Working-face gas concentration shifts in nonlinear, time-varying ways—threshold alarms alone rarely anticipate trends. Liang et al. (2020) propose bidirectional GRU (BiGRU) with Adamax optimization. Below is a concise summary of the problem, method, and reported results.
Scenario and goals
- Signal: mine gas concentration time series.
- Goal: improve forecast accuracy when data quality is controlled.

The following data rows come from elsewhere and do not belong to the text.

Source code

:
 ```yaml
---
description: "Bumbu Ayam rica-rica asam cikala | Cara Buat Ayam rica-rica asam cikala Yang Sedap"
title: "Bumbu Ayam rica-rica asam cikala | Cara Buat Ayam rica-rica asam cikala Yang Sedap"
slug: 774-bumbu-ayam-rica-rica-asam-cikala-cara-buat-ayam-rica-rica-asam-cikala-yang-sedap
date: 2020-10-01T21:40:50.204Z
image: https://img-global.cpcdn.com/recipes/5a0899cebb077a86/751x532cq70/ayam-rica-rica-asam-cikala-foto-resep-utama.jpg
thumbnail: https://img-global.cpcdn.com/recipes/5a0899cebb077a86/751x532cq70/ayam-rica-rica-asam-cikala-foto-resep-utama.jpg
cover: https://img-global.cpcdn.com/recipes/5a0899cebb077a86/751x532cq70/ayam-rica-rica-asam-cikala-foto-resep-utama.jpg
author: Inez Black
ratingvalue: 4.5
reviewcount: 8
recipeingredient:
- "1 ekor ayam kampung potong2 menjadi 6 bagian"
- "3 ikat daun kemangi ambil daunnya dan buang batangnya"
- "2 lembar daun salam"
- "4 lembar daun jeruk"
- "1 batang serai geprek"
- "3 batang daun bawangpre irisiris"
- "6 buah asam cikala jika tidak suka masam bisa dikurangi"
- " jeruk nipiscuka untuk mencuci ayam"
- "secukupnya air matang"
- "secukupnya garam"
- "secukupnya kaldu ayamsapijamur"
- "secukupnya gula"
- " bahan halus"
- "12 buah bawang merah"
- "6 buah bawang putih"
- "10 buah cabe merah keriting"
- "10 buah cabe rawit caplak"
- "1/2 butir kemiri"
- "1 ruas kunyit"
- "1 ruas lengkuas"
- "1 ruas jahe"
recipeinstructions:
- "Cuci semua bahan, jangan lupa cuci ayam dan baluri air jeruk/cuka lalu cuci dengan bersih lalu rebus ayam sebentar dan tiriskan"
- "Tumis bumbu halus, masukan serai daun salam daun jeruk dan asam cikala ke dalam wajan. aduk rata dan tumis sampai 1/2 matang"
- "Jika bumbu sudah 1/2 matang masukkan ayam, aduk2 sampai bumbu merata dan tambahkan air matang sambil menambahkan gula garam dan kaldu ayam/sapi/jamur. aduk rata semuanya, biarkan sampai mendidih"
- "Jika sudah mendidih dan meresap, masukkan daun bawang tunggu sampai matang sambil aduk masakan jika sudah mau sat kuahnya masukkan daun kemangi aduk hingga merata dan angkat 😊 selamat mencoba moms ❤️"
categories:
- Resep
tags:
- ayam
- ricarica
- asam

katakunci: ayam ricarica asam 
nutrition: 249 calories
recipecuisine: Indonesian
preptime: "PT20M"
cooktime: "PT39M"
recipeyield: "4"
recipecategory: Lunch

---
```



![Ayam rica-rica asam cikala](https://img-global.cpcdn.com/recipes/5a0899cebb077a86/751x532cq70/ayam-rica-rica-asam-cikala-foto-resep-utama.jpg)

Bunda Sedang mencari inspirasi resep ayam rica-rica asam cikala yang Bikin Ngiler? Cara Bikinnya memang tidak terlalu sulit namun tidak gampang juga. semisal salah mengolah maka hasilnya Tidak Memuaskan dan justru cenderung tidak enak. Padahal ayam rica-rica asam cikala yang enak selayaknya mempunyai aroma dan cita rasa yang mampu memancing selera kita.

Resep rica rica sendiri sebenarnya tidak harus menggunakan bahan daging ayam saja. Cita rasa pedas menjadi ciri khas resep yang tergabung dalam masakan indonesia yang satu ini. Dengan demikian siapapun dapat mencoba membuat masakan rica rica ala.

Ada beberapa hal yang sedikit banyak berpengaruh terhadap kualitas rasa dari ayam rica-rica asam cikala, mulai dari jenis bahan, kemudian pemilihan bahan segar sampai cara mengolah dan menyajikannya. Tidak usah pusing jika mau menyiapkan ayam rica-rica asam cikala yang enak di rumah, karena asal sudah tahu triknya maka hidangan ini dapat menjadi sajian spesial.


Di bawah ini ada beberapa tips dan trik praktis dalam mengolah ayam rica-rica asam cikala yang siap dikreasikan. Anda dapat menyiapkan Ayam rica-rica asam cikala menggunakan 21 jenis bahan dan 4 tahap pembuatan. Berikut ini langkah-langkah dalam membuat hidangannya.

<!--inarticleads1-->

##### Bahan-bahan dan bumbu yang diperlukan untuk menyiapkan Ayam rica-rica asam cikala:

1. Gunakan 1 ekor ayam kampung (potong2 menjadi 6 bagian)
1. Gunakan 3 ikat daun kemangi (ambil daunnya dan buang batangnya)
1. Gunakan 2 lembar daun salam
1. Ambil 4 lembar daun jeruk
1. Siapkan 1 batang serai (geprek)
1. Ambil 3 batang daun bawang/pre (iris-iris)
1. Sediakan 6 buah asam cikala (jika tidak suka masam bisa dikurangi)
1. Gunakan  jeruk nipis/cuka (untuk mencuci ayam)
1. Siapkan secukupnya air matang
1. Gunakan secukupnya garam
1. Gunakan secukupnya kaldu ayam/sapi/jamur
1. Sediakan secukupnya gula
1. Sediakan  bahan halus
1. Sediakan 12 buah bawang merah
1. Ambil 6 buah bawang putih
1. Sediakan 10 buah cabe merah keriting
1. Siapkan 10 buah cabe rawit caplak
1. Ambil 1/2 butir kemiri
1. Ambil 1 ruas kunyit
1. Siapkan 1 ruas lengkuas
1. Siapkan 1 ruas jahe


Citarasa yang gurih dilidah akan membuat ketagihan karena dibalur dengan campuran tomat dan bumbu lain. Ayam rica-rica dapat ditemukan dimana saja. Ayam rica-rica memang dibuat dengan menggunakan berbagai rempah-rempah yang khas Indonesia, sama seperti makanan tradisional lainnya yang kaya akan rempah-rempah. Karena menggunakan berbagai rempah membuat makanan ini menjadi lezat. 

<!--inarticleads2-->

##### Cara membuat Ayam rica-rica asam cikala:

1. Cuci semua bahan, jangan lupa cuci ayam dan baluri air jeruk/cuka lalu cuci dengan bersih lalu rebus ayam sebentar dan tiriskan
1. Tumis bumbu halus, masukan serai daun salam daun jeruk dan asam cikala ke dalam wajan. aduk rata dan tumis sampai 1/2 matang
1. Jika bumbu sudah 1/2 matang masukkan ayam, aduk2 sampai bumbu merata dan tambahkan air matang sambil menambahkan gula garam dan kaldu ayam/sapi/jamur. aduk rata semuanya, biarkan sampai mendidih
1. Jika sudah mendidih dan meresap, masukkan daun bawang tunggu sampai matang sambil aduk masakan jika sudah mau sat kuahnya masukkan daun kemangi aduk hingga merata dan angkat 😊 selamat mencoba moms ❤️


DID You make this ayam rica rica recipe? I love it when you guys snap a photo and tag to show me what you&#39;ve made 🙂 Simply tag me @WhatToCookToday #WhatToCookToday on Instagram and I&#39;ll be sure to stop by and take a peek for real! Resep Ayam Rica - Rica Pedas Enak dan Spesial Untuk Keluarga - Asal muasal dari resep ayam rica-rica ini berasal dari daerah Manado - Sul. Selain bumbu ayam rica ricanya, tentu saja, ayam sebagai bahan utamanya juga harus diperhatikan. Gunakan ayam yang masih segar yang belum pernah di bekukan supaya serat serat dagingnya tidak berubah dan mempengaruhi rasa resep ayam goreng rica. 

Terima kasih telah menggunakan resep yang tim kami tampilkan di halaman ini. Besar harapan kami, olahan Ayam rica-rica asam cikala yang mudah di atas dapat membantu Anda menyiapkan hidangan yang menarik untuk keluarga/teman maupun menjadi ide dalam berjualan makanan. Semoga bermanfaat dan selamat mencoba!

- Constraint: models should fit deployment and monitoring/alert pipelines.
Method highlights
1. Data cleaning first
The paper uses a 3σ (Laida) rule for gross errors and Lagrange interpolation for gaps—treating preprocessing as part of modeling, not an afterthought.
2. BiGRU
BiGRU combines forward and backward context; the authors report gains over unidirectional RNN, LSTM, and GRU on their test set.
3. Adamax-BiGRU
MSE loss; Adamax chosen after optimizer comparison; architecture details (e.g. two hidden layers, 32 units) are given in the original study.
4. Reported test-set improvements (their data)
| Baseline | Approx. error reduction | |----------|-------------------------| | RNN | 25.58% | | LSTM | 12.53% | | Unidirectional GRU | 3.01% |
Results are dataset-specific.
Practical takeaways
- Clean series before training.
- Benchmark BiGRU and optimizers on local data.
- Connect forecasts to live monitoring and alerts.
Reference
Liang, R.; Chang, X.; Jia, P.; Xu, C. Mine Gas Concentration Forecasting Model Based on an Optimized BiGRU Network. ACS Omega 2020, 5 (44), 28579–28586.